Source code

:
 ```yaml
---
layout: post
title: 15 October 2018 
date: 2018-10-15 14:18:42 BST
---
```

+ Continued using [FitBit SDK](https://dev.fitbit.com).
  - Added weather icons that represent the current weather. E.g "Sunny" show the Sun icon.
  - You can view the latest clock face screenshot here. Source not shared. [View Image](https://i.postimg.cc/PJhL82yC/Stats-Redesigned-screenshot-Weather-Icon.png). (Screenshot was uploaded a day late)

→ Activity: All of the material above should be printed again exactly as it is.

→ Solved exercise:
Source code

:
 ```yaml
---
layout: post
title: 15 October 2018 
date: 2018-10-15 14:18:42 BST
---
```

+ Continued using [FitBit SDK](https://dev.fitbit.com).
  - Added weather icons that represent the current weather. E.g "Sunny" show the Sun icon.
  - You can view the latest clock face screenshot here. Source not shared. [View Image](https://i.postimg.cc/PJhL82yC/Stats-Redesigned-screenshot-Weather-Icon.png). (Screenshot was uploaded a day late)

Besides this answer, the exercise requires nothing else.